WHAT YOU NEED TO DO:
Leave the pictures out and give every entry again exactly.

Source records
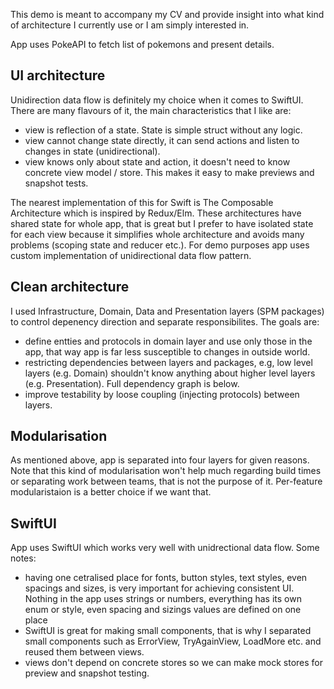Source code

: This demo is meant to accompany my CV and provide insight into what kind of architecture I currently use or I am simply interested in.

App uses PokeAPI to fetch list of pokemons and present details.

## UI architecture
Unidirection data flow is definitely my choice when it comes to SwiftUI. There are many flavours of it, the main characteristics that I like are:
- view is reflection of a state. State is simple struct without any logic.
- view cannot change state directly, it can send actions and listen to changes in state (unidirectional).
- view knows only about state and action, it doesn't need to know concrete view model / store. This makes it easy to make previews and snapshot tests.

The nearest implementation of this for Swift is The Composable Architecture which is inspired by Redux/Elm. These architectures have shared state for whole app, that is great but I prefer to have isolated state for each view because it simplifies whole architecture and avoids many problems (scoping state and reducer etc.). For demo purposes app uses custom implementation of unidirectional data flow pattern.

## Clean architecture
I used Infrastructure, Domain, Data and Presentation layers (SPM packages) to control depenency direction and separate responsibilites. The goals are:
- define entties and protocols in domain layer and use only those in the app, that way app is far less susceptible to changes in outside world.
- restricting dependencies between layers and packages, e.g, low level layers (e.g. Domain) shouldn't know anything about higher level layers (e.g. Presentation). Full dependency graph is below.
- improve testability by loose coupling (injecting protocols) between layers.

## Modularisation
As mentioned above, app is separated into four layers for given reasons. Note that this kind of modularisation won't help much regarding build times or separating work between teams, that is not the purpose of it. Per-feature modularistaion is a better choice if we want that.

## SwiftUI
App uses SwiftUI which works very well with unidrectional data flow. Some notes:
- having one cetralised place for fonts, button styles, text styles, even spacings and sizes, is very important for achieving consistent UI. Nothing in the app uses strings or numbers, everything has its own enum or style, even spacing and sizings values are defined on one place
- SwiftUI is great for making small components, that is why I separated small components such as ErrorView, TryAgainView, LoadMore etc. and reused them between views.
- views don't depend on concrete stores so we can make mock stores for preview and snapshot testing.

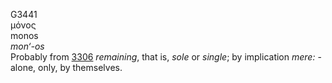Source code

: <body>
  <p>G3441<br>  μόνος  <br> monos  <br><i>mon‘-os </i><br>Probably from <a href="g3306.htm">3306</a>  <i>remaining</i>, that is, <i>sole</i> or <i>single</i>; by implication <i>mere:</i> - alone, only, by themselves.<br></p>
 </body>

YOUR SOLUTION:
Source code

: This demo is meant to accompany my CV and provide insight into what kind of architecture I currently use or I am simply interested in.

App uses PokeAPI to fetch list of pokemons and present details.

## UI architecture
Unidirection data flow is definitely my choice when it comes to SwiftUI. There are many flavours of it, the main characteristics that I like are:
- view is reflection of a state. State is simple struct without any logic.
- view cannot change state directly, it can send actions and listen to changes in state (unidirectional).
- view knows only about state and action, it doesn't need to know concrete view model / store. This makes it easy to make previews and snapshot tests.

The nearest implementation of this for Swift is The Composable Architecture which is inspired by Redux/Elm. These architectures have shared state for whole app, that is great but I prefer to have isolated state for each view because it simplifies whole architecture and avoids many problems (scoping state and reducer etc.). For demo purposes app uses custom implementation of unidirectional data flow pattern.

## Clean architecture
I used Infrastructure, Domain, Data and Presentation layers (SPM packages) to control depenency direction and separate responsibilites. The goals are:
- define entties and protocols in domain layer and use only those in the app, that way app is far less susceptible to changes in outside world.
- restricting dependencies between layers and packages, e.g, low level layers (e.g. Domain) shouldn't know anything about higher level layers (e.g. Presentation). Full dependency graph is below.
- improve testability by loose coupling (injecting protocols) between layers.

## Modularisation
As mentioned above, app is separated into four layers for given reasons. Note that this kind of modularisation won't help much regarding build times or separating work between teams, that is not the purpose of it. Per-feature modularistaion is a better choice if we want that.

## SwiftUI
App uses SwiftUI which works very well with unidrectional data flow. Some notes:
- having one cetralised place for fonts, button styles, text styles, even spacings and sizes, is very important for achieving consistent UI. Nothing in the app uses strings or numbers, everything has its own enum or style, even spacing and sizings values are defined on one place
- SwiftUI is great for making small components, that is why I separated small components such as ErrorView, TryAgainView, LoadMore etc. and reused them between views.
- views don't depend on concrete stores so we can make mock stores for preview and snapshot testing.

Source code

: <body>
  <p>G3441<br>  μόνος  <br> monos  <br><i>mon‘-os </i><br>Probably from <a href="g3306.htm">3306</a>  <i>remaining</i>, that is, <i>sole</i> or <i>single</i>; by implication <i>mere:</i> - alone, only, by themselves.<br></p>
 </body>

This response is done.